• **The problem**: Print the data that follows exactly as it stands, from its first line through the line containing "然而村内本身并未呈现出那么超自然现象的感觉。", and stop there.

━━ Records provided

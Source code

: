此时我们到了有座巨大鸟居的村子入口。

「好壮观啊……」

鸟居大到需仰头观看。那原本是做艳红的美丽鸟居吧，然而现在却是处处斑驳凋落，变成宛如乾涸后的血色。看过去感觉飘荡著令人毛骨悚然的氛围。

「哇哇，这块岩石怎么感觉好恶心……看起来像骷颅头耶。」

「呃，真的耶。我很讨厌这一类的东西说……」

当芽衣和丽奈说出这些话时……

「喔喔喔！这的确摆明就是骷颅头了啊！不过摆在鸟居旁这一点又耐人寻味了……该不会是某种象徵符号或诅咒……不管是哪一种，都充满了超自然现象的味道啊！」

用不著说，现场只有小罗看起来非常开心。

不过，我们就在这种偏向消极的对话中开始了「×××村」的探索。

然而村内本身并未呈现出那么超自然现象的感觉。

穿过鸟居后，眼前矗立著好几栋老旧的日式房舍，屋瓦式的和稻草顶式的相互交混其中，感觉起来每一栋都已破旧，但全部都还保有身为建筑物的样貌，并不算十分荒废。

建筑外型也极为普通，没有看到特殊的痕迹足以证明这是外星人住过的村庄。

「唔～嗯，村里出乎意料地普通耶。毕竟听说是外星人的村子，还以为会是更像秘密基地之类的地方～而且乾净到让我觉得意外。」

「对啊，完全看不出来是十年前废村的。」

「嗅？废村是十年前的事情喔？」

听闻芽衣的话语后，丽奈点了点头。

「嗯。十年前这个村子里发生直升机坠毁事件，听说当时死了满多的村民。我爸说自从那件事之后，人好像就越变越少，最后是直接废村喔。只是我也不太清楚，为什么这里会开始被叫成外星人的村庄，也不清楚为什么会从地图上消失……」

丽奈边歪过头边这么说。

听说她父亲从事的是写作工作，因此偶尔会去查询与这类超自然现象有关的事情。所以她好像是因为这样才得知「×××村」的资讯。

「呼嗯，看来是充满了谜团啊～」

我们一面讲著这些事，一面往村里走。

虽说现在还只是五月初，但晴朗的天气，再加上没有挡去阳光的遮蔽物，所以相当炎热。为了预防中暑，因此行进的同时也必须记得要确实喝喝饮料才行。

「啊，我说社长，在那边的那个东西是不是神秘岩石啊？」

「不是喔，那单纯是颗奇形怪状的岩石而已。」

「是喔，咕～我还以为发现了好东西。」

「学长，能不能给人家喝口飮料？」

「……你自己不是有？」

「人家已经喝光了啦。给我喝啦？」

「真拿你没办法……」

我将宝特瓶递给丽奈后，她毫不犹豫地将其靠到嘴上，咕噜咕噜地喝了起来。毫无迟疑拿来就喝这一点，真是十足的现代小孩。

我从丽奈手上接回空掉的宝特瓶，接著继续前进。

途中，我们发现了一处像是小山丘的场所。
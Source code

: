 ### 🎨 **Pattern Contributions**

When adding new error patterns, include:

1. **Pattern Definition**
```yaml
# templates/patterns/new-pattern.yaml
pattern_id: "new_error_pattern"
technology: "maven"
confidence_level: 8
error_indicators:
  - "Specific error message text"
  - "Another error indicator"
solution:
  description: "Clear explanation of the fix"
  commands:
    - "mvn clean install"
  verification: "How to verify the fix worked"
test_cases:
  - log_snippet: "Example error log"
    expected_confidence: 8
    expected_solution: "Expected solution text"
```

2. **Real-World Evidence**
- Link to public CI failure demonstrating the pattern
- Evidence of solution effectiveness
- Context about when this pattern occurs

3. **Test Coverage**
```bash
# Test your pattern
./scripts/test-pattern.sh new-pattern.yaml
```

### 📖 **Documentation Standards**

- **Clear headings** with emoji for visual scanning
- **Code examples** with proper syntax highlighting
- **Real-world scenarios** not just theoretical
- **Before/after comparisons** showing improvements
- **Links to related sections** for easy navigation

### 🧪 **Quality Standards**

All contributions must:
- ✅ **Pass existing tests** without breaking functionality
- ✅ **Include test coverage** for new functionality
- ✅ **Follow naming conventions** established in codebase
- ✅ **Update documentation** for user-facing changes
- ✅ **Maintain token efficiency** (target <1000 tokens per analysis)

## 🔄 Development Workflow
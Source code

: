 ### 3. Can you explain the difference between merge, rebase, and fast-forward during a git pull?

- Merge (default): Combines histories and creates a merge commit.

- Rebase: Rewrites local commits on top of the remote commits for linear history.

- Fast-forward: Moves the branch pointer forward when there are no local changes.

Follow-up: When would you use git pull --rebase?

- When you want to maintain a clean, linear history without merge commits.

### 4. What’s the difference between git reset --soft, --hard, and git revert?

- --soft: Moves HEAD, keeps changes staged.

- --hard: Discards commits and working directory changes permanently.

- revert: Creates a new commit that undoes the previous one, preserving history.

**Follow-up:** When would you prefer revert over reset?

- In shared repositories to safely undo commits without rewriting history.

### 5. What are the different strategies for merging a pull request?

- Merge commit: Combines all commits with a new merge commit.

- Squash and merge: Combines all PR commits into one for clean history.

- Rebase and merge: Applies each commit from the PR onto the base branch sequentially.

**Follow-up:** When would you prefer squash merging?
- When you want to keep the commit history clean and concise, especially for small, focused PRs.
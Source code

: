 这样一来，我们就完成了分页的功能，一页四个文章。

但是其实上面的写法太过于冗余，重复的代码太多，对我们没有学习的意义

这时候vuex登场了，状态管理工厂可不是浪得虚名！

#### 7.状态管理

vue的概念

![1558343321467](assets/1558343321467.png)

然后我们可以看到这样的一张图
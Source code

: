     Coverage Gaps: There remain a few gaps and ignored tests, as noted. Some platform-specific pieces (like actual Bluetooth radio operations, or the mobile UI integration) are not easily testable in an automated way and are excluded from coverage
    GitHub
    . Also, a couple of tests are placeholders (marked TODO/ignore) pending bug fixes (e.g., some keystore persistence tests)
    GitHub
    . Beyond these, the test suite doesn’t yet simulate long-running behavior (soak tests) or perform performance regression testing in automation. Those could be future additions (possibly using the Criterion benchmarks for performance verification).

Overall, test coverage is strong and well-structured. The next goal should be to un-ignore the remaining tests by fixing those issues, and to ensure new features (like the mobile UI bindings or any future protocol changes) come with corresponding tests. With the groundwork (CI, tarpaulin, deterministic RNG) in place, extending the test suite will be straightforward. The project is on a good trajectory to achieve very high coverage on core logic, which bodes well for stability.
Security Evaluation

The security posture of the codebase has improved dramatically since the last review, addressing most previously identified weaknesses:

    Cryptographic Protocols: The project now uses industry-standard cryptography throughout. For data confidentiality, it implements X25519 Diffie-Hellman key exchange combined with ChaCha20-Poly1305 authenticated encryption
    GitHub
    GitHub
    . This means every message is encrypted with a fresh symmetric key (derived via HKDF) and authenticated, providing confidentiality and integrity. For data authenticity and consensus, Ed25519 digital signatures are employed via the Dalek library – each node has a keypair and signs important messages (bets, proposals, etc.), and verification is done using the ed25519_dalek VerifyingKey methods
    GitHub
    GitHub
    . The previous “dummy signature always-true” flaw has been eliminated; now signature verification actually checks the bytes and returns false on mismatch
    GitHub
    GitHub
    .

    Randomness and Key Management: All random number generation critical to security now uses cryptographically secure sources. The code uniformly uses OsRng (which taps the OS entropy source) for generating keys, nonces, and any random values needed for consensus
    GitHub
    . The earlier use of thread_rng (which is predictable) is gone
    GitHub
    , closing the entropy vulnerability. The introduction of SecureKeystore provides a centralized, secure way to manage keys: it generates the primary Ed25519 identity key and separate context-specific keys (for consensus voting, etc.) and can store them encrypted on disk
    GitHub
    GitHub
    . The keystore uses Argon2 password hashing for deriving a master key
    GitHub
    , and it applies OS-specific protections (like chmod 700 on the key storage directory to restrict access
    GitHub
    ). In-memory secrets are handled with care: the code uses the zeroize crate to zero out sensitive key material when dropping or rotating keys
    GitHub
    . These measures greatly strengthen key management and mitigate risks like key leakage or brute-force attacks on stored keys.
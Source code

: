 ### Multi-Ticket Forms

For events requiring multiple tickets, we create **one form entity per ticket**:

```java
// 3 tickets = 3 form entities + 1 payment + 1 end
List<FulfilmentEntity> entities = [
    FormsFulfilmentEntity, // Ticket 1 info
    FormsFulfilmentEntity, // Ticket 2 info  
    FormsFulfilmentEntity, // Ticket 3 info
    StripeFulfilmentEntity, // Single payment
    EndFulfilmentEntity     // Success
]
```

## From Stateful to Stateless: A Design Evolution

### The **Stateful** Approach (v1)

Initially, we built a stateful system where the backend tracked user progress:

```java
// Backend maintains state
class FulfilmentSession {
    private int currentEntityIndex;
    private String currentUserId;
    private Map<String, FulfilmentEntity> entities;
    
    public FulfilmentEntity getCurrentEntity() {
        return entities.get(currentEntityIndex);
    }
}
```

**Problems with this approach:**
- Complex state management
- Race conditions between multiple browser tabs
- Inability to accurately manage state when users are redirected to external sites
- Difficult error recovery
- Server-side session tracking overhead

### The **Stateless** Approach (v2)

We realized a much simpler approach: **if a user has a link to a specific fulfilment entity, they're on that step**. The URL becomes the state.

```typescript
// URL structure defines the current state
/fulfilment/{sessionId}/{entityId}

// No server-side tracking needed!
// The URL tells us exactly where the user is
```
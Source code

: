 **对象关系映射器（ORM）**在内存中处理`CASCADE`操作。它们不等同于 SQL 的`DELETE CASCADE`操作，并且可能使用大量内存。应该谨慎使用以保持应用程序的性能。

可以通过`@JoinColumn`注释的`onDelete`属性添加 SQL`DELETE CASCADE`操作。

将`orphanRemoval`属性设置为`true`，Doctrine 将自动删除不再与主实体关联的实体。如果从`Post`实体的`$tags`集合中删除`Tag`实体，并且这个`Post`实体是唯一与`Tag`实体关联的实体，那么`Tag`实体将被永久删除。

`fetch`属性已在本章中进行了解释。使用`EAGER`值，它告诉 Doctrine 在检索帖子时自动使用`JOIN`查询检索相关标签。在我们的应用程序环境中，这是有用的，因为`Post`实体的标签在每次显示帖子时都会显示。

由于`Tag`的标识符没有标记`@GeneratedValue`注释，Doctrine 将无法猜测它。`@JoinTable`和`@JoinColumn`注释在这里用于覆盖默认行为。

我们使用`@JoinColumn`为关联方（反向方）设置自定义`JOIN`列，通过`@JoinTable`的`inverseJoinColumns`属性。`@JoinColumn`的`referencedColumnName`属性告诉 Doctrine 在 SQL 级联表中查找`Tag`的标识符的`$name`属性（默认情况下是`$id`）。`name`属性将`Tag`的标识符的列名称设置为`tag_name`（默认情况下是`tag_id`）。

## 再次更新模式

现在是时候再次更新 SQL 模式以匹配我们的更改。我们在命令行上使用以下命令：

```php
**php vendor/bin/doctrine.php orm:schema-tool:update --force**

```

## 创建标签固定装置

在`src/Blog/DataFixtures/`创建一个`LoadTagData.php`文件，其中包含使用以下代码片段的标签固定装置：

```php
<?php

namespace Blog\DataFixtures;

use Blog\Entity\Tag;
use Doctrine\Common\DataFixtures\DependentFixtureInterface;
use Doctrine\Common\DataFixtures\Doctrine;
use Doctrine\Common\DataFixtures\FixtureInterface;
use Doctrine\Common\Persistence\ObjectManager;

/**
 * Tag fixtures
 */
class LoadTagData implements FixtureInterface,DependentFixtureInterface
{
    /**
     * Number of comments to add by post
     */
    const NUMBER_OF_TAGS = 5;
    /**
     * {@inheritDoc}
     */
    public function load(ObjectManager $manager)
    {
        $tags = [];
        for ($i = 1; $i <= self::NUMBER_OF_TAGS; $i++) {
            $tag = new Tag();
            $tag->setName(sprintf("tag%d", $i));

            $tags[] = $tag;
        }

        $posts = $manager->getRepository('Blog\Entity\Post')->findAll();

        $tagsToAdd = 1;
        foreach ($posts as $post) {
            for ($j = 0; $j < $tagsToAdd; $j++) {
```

━━━━

• **Response box**:
Source code

:此时我们到了有座巨大鸟居的村子入口。

「好壮观啊……」

鸟居大到需仰头观看。那原本是做艳红的美丽鸟居吧，然而现在却是处处斑驳凋落，变成宛如乾涸后的血色。看过去感觉飘荡著令人毛骨悚然的氛围。

「哇哇，这块岩石怎么感觉好恶心……看起来像骷颅头耶。」

「呃，真的耶。我很讨厌这一类的东西说……」

当芽衣和丽奈说出这些话时……

「喔喔喔！这的确摆明就是骷颅头了啊！不过摆在鸟居旁这一点又耐人寻味了……该不会是某种象徵符号或诅咒……不管是哪一种，都充满了超自然现象的味道啊！」

用不著说，现场只有小罗看起来非常开心。

不过，我们就在这种偏向消极的对话中开始了「×××村」的探索。

然而村内本身并未呈现出那么超自然现象的感觉。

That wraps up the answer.